(Stored data)
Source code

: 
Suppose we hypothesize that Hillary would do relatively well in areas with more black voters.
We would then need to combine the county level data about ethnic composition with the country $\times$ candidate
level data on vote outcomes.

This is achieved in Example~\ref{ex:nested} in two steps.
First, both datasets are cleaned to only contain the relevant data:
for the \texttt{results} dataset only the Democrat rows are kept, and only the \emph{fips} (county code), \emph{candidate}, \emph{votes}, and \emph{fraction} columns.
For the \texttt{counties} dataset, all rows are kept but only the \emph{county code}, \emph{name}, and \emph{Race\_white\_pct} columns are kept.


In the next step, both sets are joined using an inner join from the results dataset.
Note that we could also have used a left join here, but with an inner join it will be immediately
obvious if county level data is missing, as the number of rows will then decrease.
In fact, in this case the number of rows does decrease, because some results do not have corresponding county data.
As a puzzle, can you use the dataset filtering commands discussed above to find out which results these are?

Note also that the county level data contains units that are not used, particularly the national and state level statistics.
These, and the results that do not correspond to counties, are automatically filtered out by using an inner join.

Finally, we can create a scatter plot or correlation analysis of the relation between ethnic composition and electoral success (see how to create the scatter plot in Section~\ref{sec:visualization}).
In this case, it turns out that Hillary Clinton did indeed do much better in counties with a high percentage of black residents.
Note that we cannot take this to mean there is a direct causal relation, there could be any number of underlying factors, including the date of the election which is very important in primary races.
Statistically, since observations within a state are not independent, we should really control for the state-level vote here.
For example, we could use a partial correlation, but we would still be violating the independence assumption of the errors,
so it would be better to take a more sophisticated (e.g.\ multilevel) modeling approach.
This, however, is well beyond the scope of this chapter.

• [To do] Pick out every line above that holds the word "will" and copy it.

• [Problem solution]
Note that we could also have used a left join here, but with an inner join it will be immediately
obvious if county level data is missing, as the number of rows will then decrease.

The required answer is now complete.